On Florence Howe and No More Masks!

Florence Howe, pioneer and architect of Women’s Studies as an academic discipline, died last month at 91. She founded The Feminist Press in 1970, devoting volumes to the unheard and the unsung. I remember when the press brought Kate Chopin’s work back into print, and how “The Awakening” became a staple of college English classes, along with Charlotte Perkins Gilman’s “The Yellow Wallpaper.”  But the press’s first titles were books for children. “The Dragon and the Doctor” was a preschool pamphlet by Barbara Danish; “Challenge to Become a Doctor: The Story of Elizabeth Blackwell,” by Leah Heyn, was at the time “the only book for children in the English language on a woman as doctor,” Howe stated in a 1972 New York Times interview.

I’ll remember Florence Howe best as the editor, with Ellen Bass, of No More Masks! An Anthology of Poems by Women (it was published in 1973, two years after I finished an M.F.A. in a program without a single woman faculty member).  In her introduction, Howe writes that their selections, especially from writers born before 1920, emphasize “The poem that queries what it is to be a woman, rather than the one that performs the role unthinkingly.” She notes that “…women writers esteemed by men are not ones to declaim themselves women,” and so, in her anthology of 20th century writers, collects poems of women’s lived experience, quoting Carolyn Kizer’s observation that we “…are the custodians of the world’s best-kept secret:/Merely the private lives of one-half of humanity.”

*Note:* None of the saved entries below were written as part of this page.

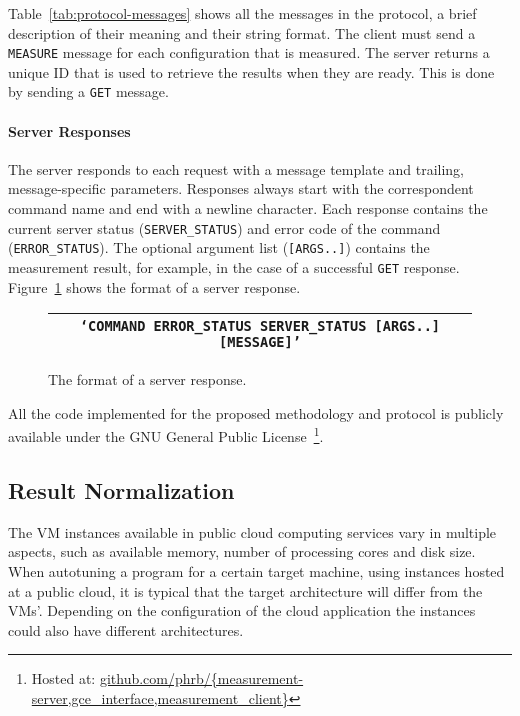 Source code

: Table~\ref{tab:protocol-messages} shows all the messages in the protocol, a
brief description of their meaning and their string format. The client must
send a \texttt{\footnotesize MEASURE} message for each configuration that is
measured. The server returns a unique ID that is used to retrieve the results
when they are ready. This is done by sending a \texttt{\footnotesize GET}
message.

\paragraph{Server Responses}

The server responds to each request with a message template and trailing,
message-specific parameters. Responses always start with the correspondent
command name and end with a newline character.  Each response contains the
current server status (\texttt{\footnotesize SERVER\_STATUS}) and error code of
the command (\texttt{\footnotesize ERROR\_STATUS}).  The optional argument list
(\texttt{\footnotesize [ARGS..]}) contains the measurement result, for example,
in the case of a successful \texttt{\footnotesize GET} response.
Figure~\ref{fig:response-template} shows the format of a server response.

\begin{figure}[htpb]
    \centering
    \footnotesize
    \begin{tabular}{@{}c@{}}
        \toprule
        {\tt \lq{}COMMAND ERROR\_STATUS SERVER\_STATUS [ARGS..] [MESSAGE]\rq{}} \\ \bottomrule
    \end{tabular}
    \caption{The format of a server response.}
    \label{fig:response-template}
\end{figure}

All the code implemented for the proposed methodology and protocol is publicly
available under the GNU General Public License~\footnote{Hosted at: \url{github.com/phrb/{measurement-server,gce_interface,measurement_client}}}.

\subsection{Result Normalization}
\label{sec:norm}

The VM instances available in public cloud computing services vary in multiple
aspects, such as available memory, number of processing cores and disk size.
When autotuning a program for a certain target machine, using instances hosted
at a public cloud, it is typical that the target architecture will differ from
the VMs'. Depending on the configuration of the cloud application the instances
could also have different architectures.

Many poets in Howe’s first section were new to me. Kaye Boyle’s “A communication to Nancy Cunard” electrifies with its mix of dramatic monologue, song, and transcripts from the Scottsboro Boys’ trial. Ruth Stone’s “I Have Three Daughters” undercuts family pieties: “…they couldn’t wait/For their mother to grow old.” Margaret Walker won the Yale Younger Poets Prize in 1942 yet didn’t publish a second book until 1970; her ballads recall women who “cast…spells and called the dead,” or “died with her boots on switching blades.” Naomi Replansky—alive today at 102—writes in “Housing Shortage”: “I tried to live small./I took a narrow bed” until her “needs grow…/All over and invading.” “Excuse me for living,” the poem’s penultimate stanza begins, and the Yiddishism, together with the poem’s 1952 publication date, resurrects the world inside my family’s first, tiny New York apartment.

It’s a commonplace now to note that aspiring writers need to find themselves reflected in literary culture in order to claim their standing within it. Reading the poets a 23-year-old Ellen Bass recovered from books—some out of print—and journals, I could find ways to navigate models set up by and for men who taught, to quote Howe, that “women were bad writers.” Her anthology celebrates multiplicities of style and sexual orientation; and, by my count, of the 87 writers selected, 20 are women of color.

Howe and Bass invited 90 writers to participate; only 3 declined because “they did not wish to appear in a ‘segregated’ volume.” Surely one of those was Elizabeth Bishop. I speculate on the others: Diane Wakoski? Barbara Guest? Of 30 younger poets included in the anthology’s third section, less than half continued writing and publishing, at least as discoverable by Google. But returning to No More Masks! after almost 50 years still brings the pleasure of revelation, and, perhaps, prophecy. The volume is dedicated to “our sisters/in jail/underground/at war/whose lives are their poems.” In 2020, those possible futures loom for us all.